Top of Dataset extract

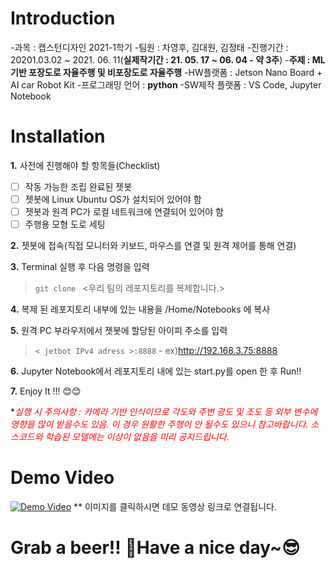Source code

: # Introduction

-과목 : 캡스턴디자인 2021-1학기
-팀원 : 차영후, 김대원, 김정태
-진행기간 : 20201.03.02 ~ 2021. 06. 11(**실제작기간 : 21. 05. 17 ~ 06. 04 - 약 3주**)
-**주제 : ML 기반 포장도로 자율주행 및 비포장도로 자율주행** 
-HW플랫폼 : Jetson Nano Board + AI car Robot Kit
-프로그래밍 언어 : **python**
-SW제작 플랫폼 :  VS Code, Jupyter Notebook

# Installation
**1.**  사전에 진행해야 할 항목들(Checklist)
 - [ ] 작동 가능한 조립 완료된 젯봇 
 - [ ] 젯봇에 Linux Ubuntu OS가 설치되어 있어야 함
 - [ ] 젯봇과 원격 PC가 로컬 네트워크에 연결되어 있어야 함
 - [ ] 주행용 모형 도로 세팅
	 
**2.** 젯봇에 접속(직접 모니터와 키보드, 마우스를 연결 및 원격 제어를 통해 연결)

**3.** Terminal 실행 후  다음 명령을 입력
>`git clone `
	 <우리 팀의 레포지토리를 복제합니다.>
	 
**4.** 복제 된 레포지토리 내부에 있는 내용을 /Home/Notebooks 에 복사

**5.** 원격 PC 부라우저에서 젯봇에 할당된 아이피 주소를 입력
>	`< jetbot IPv4 adress >:8888` - ex)http://192.168.3.75:8888
	
**6.**  Jupyter Notebook에서 레포지토리 내에 있는 start.py를 open 한 후 Run!!

**7.** Enjoy It !!!  😊😊

**<span style="color:red">*실행 시 주의사항 : 카메라 기반 인식이므로 각도와 주변 광도 및 조도 등 외부 변수에 영향을 많이 받을수도 있음. 이 경우 원활한 주행이 안 될수도 있으니 참고바랍니다. 소스코드와 학습된 모델에는 이상이 없음을 미리 공지드립니다.</span>**

# Demo Video
[![Demo Video](https://i.ytimg.com/vi/Ol9oHIX2zCQ/hqdefault.jpg?sqp=-oaymwEcCPYBEIoBSFXyq4qpAw4IARUAAIhCGAFwAcABBg==&rs=AOn4CLAnUxZtlCClq-hk5NVWGXQRK3_cLA)](https://www.youtube.com/watch?v=Ol9oHIX2zCQ)
** 이미지를 클릭하시면 데모 동영상 링크로 연결됩니다.

# Grab a beer!! 🍻Have a nice day~😎
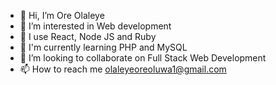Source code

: - 👋 Hi, I’m Ore Olaleye
- 👀 I’m interested in Web development
- 🌱 I use React, Node JS and Ruby
- 🌱 I'm currently learning PHP and MySQL
- 💞️ I’m looking to collaborate on Full Stack Web Development
- 📫 How to reach me olaleyeoreoluwa1@gmail.com

<!---
oreolaleye/oreolaleye is a ✨ special ✨ repository because its `README.md` (this file) appears on your GitHub profile.
You can click the Preview link to take a look at your changes.
--->
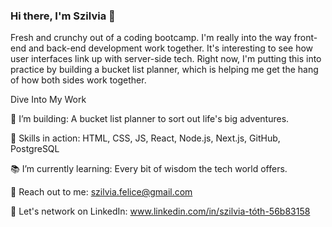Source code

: ### Hi there, I'm Szilvia 👋

Fresh and crunchy out of a coding bootcamp. 
I'm really into the way front-end and back-end development work together. It's interesting to see how user interfaces link up with server-side tech. 
Right now, I'm putting this into practice by building a bucket list planner, which is helping me get the hang of how both sides work together.

Dive Into My Work



🌟 I’m building: A bucket list planner to sort out life's big adventures.


🚀 Skills in action: HTML, CSS, JS, React, Node.js, Next.js, GitHub, PostgreSQL 


📚 I’m currently learning: Every bit of wisdom the tech world offers.  


💌 Reach out to me: szilvia.felice@gmail.com


🤝 Let's network on LinkedIn: www.linkedin.com/in/szilvia-tóth-56b83158





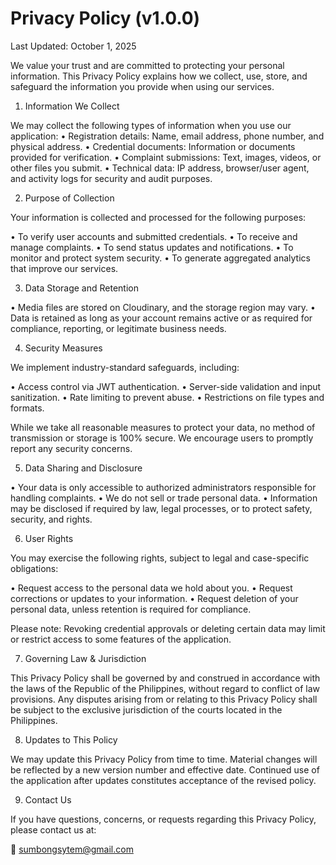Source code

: # Privacy Policy (v1.0.0)

Last Updated: October 1, 2025

We value your trust and are committed to protecting your personal information. This Privacy Policy explains how we collect, use, store, and safeguard the information you provide when using our services.

1. Information We Collect

We may collect the following types of information when you use our application:
• Registration details: Name, email address, phone number, and physical address.
• Credential documents: Information or documents provided for verification.
• Complaint submissions: Text, images, videos, or other files you submit.
• Technical data: IP address, browser/user agent, and activity logs for security and audit purposes.

2. Purpose of Collection

Your information is collected and processed for the following purposes:

• To verify user accounts and submitted credentials.
• To receive and manage complaints.
• To send status updates and notifications.
• To monitor and protect system security.
• To generate aggregated analytics that improve our services.

3. Data Storage and Retention

• Media files are stored on Cloudinary, and the storage region may vary.
• Data is retained as long as your account remains active or as required for compliance, reporting, or legitimate business needs.

4. Security Measures

We implement industry-standard safeguards, including:

• Access control via JWT authentication.
• Server-side validation and input sanitization.
• Rate limiting to prevent abuse.
• Restrictions on file types and formats.

While we take all reasonable measures to protect your data, no method of transmission or storage is 100% secure. We encourage users to promptly report any security concerns.

5. Data Sharing and Disclosure

• Your data is only accessible to authorized administrators responsible for handling complaints.
• We do not sell or trade personal data.
• Information may be disclosed if required by law, legal processes, or to protect safety, security, and rights.

6. User Rights

You may exercise the following rights, subject to legal and case-specific obligations:

• Request access to the personal data we hold about you.
• Request corrections or updates to your information.
• Request deletion of your personal data, unless retention is required for compliance.

Please note: Revoking credential approvals or deleting certain data may limit or restrict access to some features of the application.

7. Governing Law & Jurisdiction

This Privacy Policy shall be governed by and construed in accordance with the laws of the Republic of the Philippines, without regard to conflict of law provisions.
Any disputes arising from or relating to this Privacy Policy shall be subject to the exclusive jurisdiction of the courts located in the Philippines.

8. Updates to This Policy

We may update this Privacy Policy from time to time. Material changes will be reflected by a new version number and effective date. Continued use of the application after updates constitutes acceptance of the revised policy.

9. Contact Us

If you have questions, concerns, or requests regarding this Privacy Policy, please contact us at:

📧 sumbongsytem@gmail.com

Bottom of Dataset extract

◆ **Problem statement**
Print the records exactly, every one. Leave out the pictures.

◆ **Output of the task**
Source code

: # Introduction

-과목 : 캡스턴디자인 2021-1학기
-팀원 : 차영후, 김대원, 김정태
-진행기간 : 20201.03.02 ~ 2021. 06. 11(**실제작기간 : 21. 05. 17 ~ 06. 04 - 약 3주**)
-**주제 : ML 기반 포장도로 자율주행 및 비포장도로 자율주행** 
-HW플랫폼 : Jetson Nano Board + AI car Robot Kit
-프로그래밍 언어 : **python**
-SW제작 플랫폼 :  VS Code, Jupyter Notebook

# Installation
**1.**  사전에 진행해야 할 항목들(Checklist)
 - [ ] 작동 가능한 조립 완료된 젯봇 
 - [ ] 젯봇에 Linux Ubuntu OS가 설치되어 있어야 함
 - [ ] 젯봇과 원격 PC가 로컬 네트워크에 연결되어 있어야 함
 - [ ] 주행용 모형 도로 세팅
	 
**2.** 젯봇에 접속(직접 모니터와 키보드, 마우스를 연결 및 원격 제어를 통해 연결)

**3.** Terminal 실행 후  다음 명령을 입력
>`git clone `
	 <우리 팀의 레포지토리를 복제합니다.>
	 
**4.** 복제 된 레포지토리 내부에 있는 내용을 /Home/Notebooks 에 복사

**5.** 원격 PC 부라우저에서 젯봇에 할당된 아이피 주소를 입력
>	`< jetbot IPv4 adress >:8888` - ex)http://192.168.3.75:8888
	
**6.**  Jupyter Notebook에서 레포지토리 내에 있는 start.py를 open 한 후 Run!!

**7.** Enjoy It !!!  😊😊

**<span style="color:red">*실행 시 주의사항 : 카메라 기반 인식이므로 각도와 주변 광도 및 조도 등 외부 변수에 영향을 많이 받을수도 있음. 이 경우 원활한 주행이 안 될수도 있으니 참고바랍니다. 소스코드와 학습된 모델에는 이상이 없음을 미리 공지드립니다.</span>**

# Demo Video
[![Demo Video](https://i.ytimg.com/vi/Ol9oHIX2zCQ/hqdefault.jpg?sqp=-oaymwEcCPYBEIoBSFXyq4qpAw4IARUAAIhCGAFwAcABBg==&rs=AOn4CLAnUxZtlCClq-hk5NVWGXQRK3_cLA)](https://www.youtube.com/watch?v=Ol9oHIX2zCQ)
** 이미지를 클릭하시면 데모 동영상 링크로 연결됩니다.

# Grab a beer!! 🍻Have a nice day~😎
Source code

: - 👋 Hi, I’m Ore Olaleye
- 👀 I’m interested in Web development
- 🌱 I use React, Node JS and Ruby
- 🌱 I'm currently learning PHP and MySQL
- 💞️ I’m looking to collaborate on Full Stack Web Development
- 📫 How to reach me olaleyeoreoluwa1@gmail.com

<!---
oreolaleye/oreolaleye is a ✨ special ✨ repository because its `README.md` (this file) appears on your GitHub profile.
You can click the Preview link to take a look at your changes.
--->
Source code

: ### Hi there, I'm Szilvia 👋

Fresh and crunchy out of a coding bootcamp. 
I'm really into the way front-end and back-end development work together. It's interesting to see how user interfaces link up with server-side tech. 
Right now, I'm putting this into practice by building a bucket list planner, which is helping me get the hang of how both sides work together.

Dive Into My Work



🌟 I’m building: A bucket list planner to sort out life's big adventures.


🚀 Skills in action: HTML, CSS, JS, React, Node.js, Next.js, GitHub, PostgreSQL 


📚 I’m currently learning: Every bit of wisdom the tech world offers.  


💌 Reach out to me: szilvia.felice@gmail.com


🤝 Let's network on LinkedIn: www.linkedin.com/in/szilvia-tóth-56b83158





Source code

: # Privacy Policy (v1.0.0)

Last Updated: October 1, 2025

We value your trust and are committed to protecting your personal information. This Privacy Policy explains how we collect, use, store, and safeguard the information you provide when using our services.

1. Information We Collect

We may collect the following types of information when you use our application:
• Registration details: Name, email address, phone number, and physical address.
• Credential documents: Information or documents provided for verification.
• Complaint submissions: Text, images, videos, or other files you submit.
• Technical data: IP address, browser/user agent, and activity logs for security and audit purposes.

2. Purpose of Collection

Your information is collected and processed for the following purposes:

• To verify user accounts and submitted credentials.
• To receive and manage complaints.
• To send status updates and notifications.
• To monitor and protect system security.
• To generate aggregated analytics that improve our services.

3. Data Storage and Retention

• Media files are stored on Cloudinary, and the storage region may vary.
• Data is retained as long as your account remains active or as required for compliance, reporting, or legitimate business needs.

4. Security Measures

We implement industry-standard safeguards, including:

• Access control via JWT authentication.
• Server-side validation and input sanitization.
• Rate limiting to prevent abuse.
• Restrictions on file types and formats.

While we take all reasonable measures to protect your data, no method of transmission or storage is 100% secure. We encourage users to promptly report any security concerns.

5. Data Sharing and Disclosure

• Your data is only accessible to authorized administrators responsible for handling complaints.
• We do not sell or trade personal data.
• Information may be disclosed if required by law, legal processes, or to protect safety, security, and rights.

6. User Rights

You may exercise the following rights, subject to legal and case-specific obligations:

• Request access to the personal data we hold about you.
• Request corrections or updates to your information.
• Request deletion of your personal data, unless retention is required for compliance.

Please note: Revoking credential approvals or deleting certain data may limit or restrict access to some features of the application.

7. Governing Law & Jurisdiction

This Privacy Policy shall be governed by and construed in accordance with the laws of the Republic of the Philippines, without regard to conflict of law provisions.
Any disputes arising from or relating to this Privacy Policy shall be subject to the exclusive jurisdiction of the courts located in the Philippines.

8. Updates to This Policy

We may update this Privacy Policy from time to time. Material changes will be reflected by a new version number and effective date. Continued use of the application after updates constitutes acceptance of the revised policy.

9. Contact Us

If you have questions, concerns, or requests regarding this Privacy Policy, please contact us at:

📧 sumbongsytem@gmail.com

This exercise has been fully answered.